(Work item): Only the lines from the top of the listing below through the line containing "- [ ] Logout" should be output, exactly and with no pictures.

(Information shown):
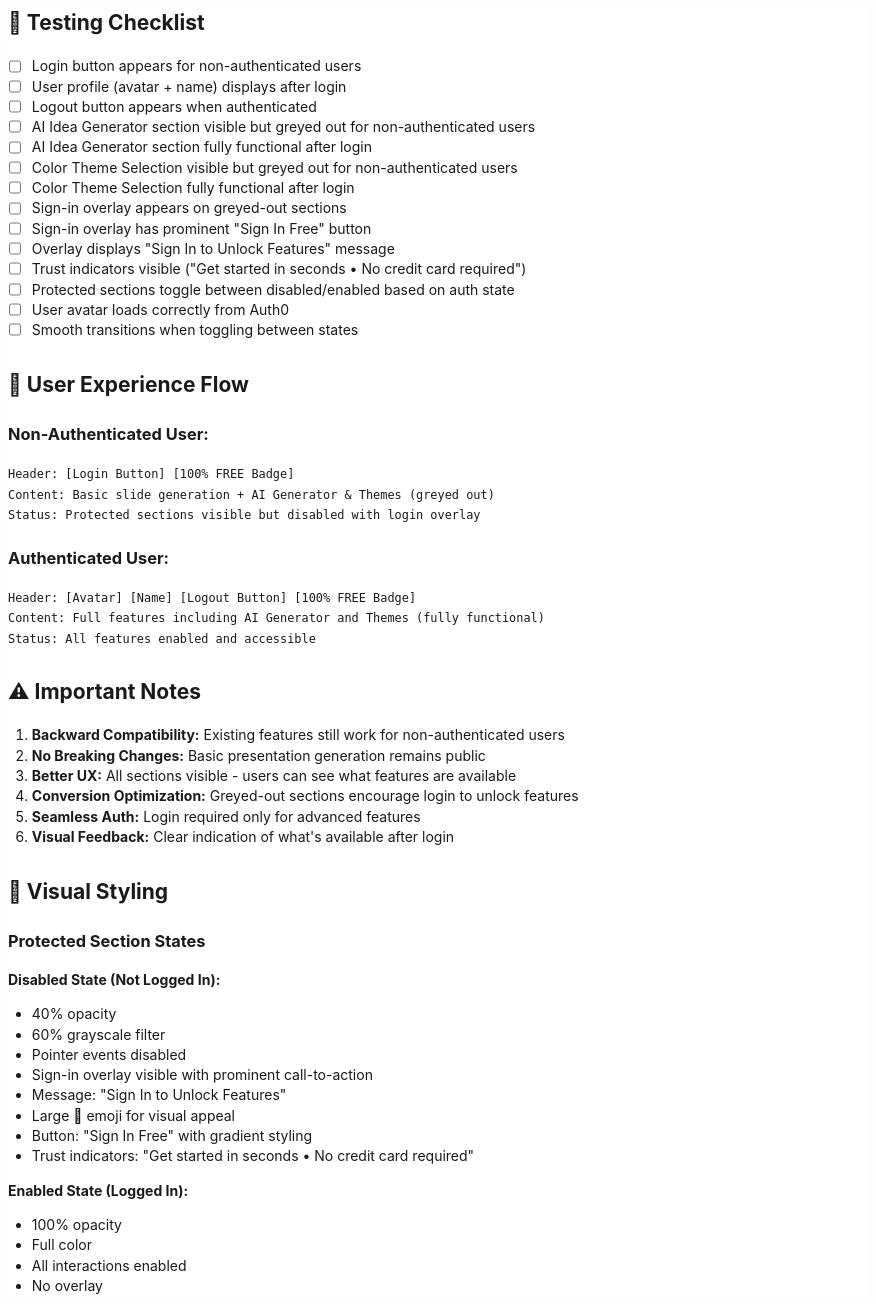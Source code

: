 ## 📝 Testing Checklist

- [ ] Login button appears for non-authenticated users
- [ ] User profile (avatar + name) displays after login
- [ ] Logout button appears when authenticated
- [ ] AI Idea Generator section visible but greyed out for non-authenticated users
- [ ] AI Idea Generator section fully functional after login
- [ ] Color Theme Selection visible but greyed out for non-authenticated users
- [ ] Color Theme Selection fully functional after login
- [ ] Sign-in overlay appears on greyed-out sections
- [ ] Sign-in overlay has prominent "Sign In Free" button
- [ ] Overlay displays "Sign In to Unlock Features" message
- [ ] Trust indicators visible ("Get started in seconds • No credit card required")
- [ ] Protected sections toggle between disabled/enabled based on auth state
- [ ] User avatar loads correctly from Auth0
- [ ] Smooth transitions when toggling between states

## 🎯 User Experience Flow

### Non-Authenticated User:
```
Header: [Login Button] [100% FREE Badge]
Content: Basic slide generation + AI Generator & Themes (greyed out)
Status: Protected sections visible but disabled with login overlay
```

### Authenticated User:
```
Header: [Avatar] [Name] [Logout Button] [100% FREE Badge]
Content: Full features including AI Generator and Themes (fully functional)
Status: All features enabled and accessible
```

## ⚠️ Important Notes

1. **Backward Compatibility:** Existing features still work for non-authenticated users
2. **No Breaking Changes:** Basic presentation generation remains public
3. **Better UX:** All sections visible - users can see what features are available
4. **Conversion Optimization:** Greyed-out sections encourage login to unlock features
5. **Seamless Auth:** Login required only for advanced features
6. **Visual Feedback:** Clear indication of what's available after login

## 🎨 Visual Styling

### Protected Section States

**Disabled State (Not Logged In):**
- 40% opacity
- 60% grayscale filter
- Pointer events disabled
- Sign-in overlay visible with prominent call-to-action
- Message: "Sign In to Unlock Features"
- Large 🔐 emoji for visual appeal
- Button: "Sign In Free" with gradient styling
- Trust indicators: "Get started in seconds • No credit card required"

**Enabled State (Logged In):**
- 100% opacity
- Full color
- All interactions enabled
- No overlay

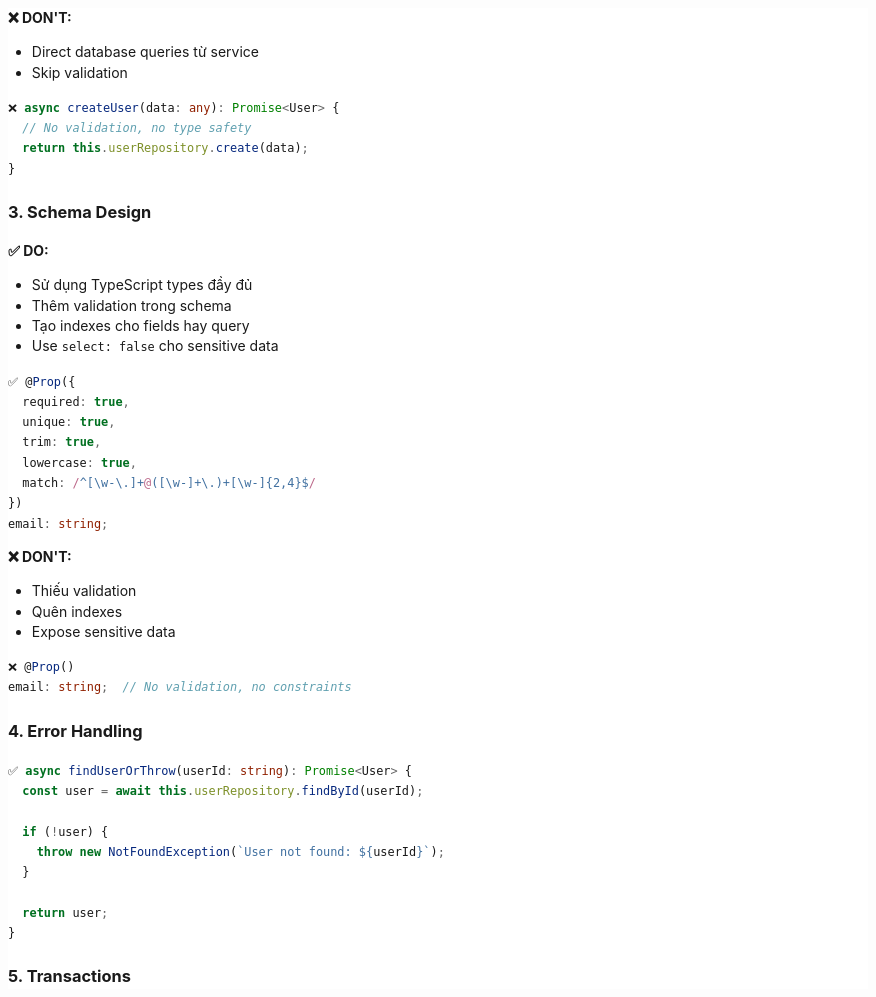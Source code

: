 **❌ DON'T:**
- Direct database queries từ service
- Skip validation

```typescript
❌ async createUser(data: any): Promise<User> {
  // No validation, no type safety
  return this.userRepository.create(data);
}
```

### 3. Schema Design

**✅ DO:**
- Sử dụng TypeScript types đầy đủ
- Thêm validation trong schema
- Tạo indexes cho fields hay query
- Use `select: false` cho sensitive data

```typescript
✅ @Prop({
  required: true,
  unique: true,
  trim: true,
  lowercase: true,
  match: /^[\w-\.]+@([\w-]+\.)+[\w-]{2,4}$/
})
email: string;
```

**❌ DON'T:**
- Thiếu validation
- Quên indexes
- Expose sensitive data

```typescript
❌ @Prop()
email: string;  // No validation, no constraints
```

### 4. Error Handling

```typescript
✅ async findUserOrThrow(userId: string): Promise<User> {
  const user = await this.userRepository.findById(userId);

  if (!user) {
    throw new NotFoundException(`User not found: ${userId}`);
  }

  return user;
}
```

### 5. Transactions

(Result of the exercise):
Source code

: ## 📝 Testing Checklist

- [ ] Login button appears for non-authenticated users
- [ ] User profile (avatar + name) displays after login
- [ ] Logout button appears when authenticated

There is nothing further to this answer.